Sam Day (1926-2001):Vanunu Campaign Coordinator and Nuclear Resister

By Felice Cohen-Joppa

Author and activist Sam Day, coordinator of the U.S. Campaign to Free Mordechai Vanunu, died on Jan. 26, 2001 after suffering a massive stroke at his Madison, WI home. Sam had recently returned from trips to California and Washington, DC on behalf of the Vanunu campaign. His sudden death came while he was hard at work, advocating for nuclear disarmament and freedom for the imprisoned Israeli nuclear whistleblower.

It was in the late summer of 1986 that Mordechai Vanunu—after working for years as a technician at the Dimona nuclear facility in the Negev desert—decided, as a matter of conscience, to tell the world what he knew about Israel’s secret arsenal of nuclear weapons. By late September, while the London Sunday Times was confirming his revelations, Vanunu was lured from London to Rome by a female Mossad agent. From there he was kidnapped—drugged, chained and returned on a ship to Israel. He later was convicted at a secret trial on charges of treason and espionage, and sentenced to 18 years in prison. He spent the first 12 years of his sentence in solitary confinement in a 6-by-9-foot cell at Ashkelon Prison, with very little human contact. Amnesty International referred to this treatment as cruel and inhumane. He remains imprisoned under restrictive conditions, with a release date scheduled for April, 2004.

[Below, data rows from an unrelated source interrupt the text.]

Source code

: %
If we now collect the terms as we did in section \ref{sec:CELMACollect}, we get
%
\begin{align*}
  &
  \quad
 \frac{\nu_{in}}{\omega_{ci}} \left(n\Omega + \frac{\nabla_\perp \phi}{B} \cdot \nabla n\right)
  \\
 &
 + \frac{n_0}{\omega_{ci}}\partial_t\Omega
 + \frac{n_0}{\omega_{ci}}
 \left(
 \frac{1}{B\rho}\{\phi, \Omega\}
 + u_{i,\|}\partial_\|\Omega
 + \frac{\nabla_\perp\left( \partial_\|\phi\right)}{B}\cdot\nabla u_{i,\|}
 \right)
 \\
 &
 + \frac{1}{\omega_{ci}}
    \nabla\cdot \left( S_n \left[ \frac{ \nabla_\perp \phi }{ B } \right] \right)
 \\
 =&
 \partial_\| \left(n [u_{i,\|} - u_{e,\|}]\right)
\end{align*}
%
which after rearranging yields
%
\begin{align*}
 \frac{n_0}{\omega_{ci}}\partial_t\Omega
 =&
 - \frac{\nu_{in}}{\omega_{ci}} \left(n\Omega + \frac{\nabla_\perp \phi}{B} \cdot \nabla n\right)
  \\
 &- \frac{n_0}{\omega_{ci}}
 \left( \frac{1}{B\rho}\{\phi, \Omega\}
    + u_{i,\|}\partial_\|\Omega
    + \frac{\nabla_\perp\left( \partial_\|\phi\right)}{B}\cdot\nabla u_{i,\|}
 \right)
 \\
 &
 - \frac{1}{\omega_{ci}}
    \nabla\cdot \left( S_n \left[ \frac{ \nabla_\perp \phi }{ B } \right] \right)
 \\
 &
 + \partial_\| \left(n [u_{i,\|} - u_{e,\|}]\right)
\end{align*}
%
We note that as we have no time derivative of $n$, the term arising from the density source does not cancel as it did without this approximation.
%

While on a peace walk through Israel and the occupied West Bank in 1992, Sam Day met members of the Israeli Committee for Mordechai Vanunu. The next day, Sam was out with others in front of Ashkelon Prison, on a vigil for the freedom of the man he saw as a kindred opponent of nuclear secrecy.

Since that time, Sam, who had himself been imprisoned for many anti-nuclear protests, worked tirelessly on Mordechai’s behalf.

As coordinator of the U.S. Campaign to Free Mordechai Vanunu, Sam Day recognized the importance of including freedom for Vanunu the individual in the grander global discussions of human rights, peace, and nuclear disarmament. Sam was responsible for organizing many efforts to pursue the campaign’s goals of freedom for Vanunu and nuclear abolition. He spearheaded lobbying efforts in Washington, DC, sometimes spending months at a time in the nation’s capital. He initiated and took part in a series of civil disobedience actions over the years at the Israeli Embassy and consulates across the U.S. to demand Mordechai’s immediate and unconditional release. His last arrest was at the Israeli Embassy in Washington, DC on Sept. 28, 2000, marking the 14th anniversary of Mordechai’s kidnapping and imprisonment.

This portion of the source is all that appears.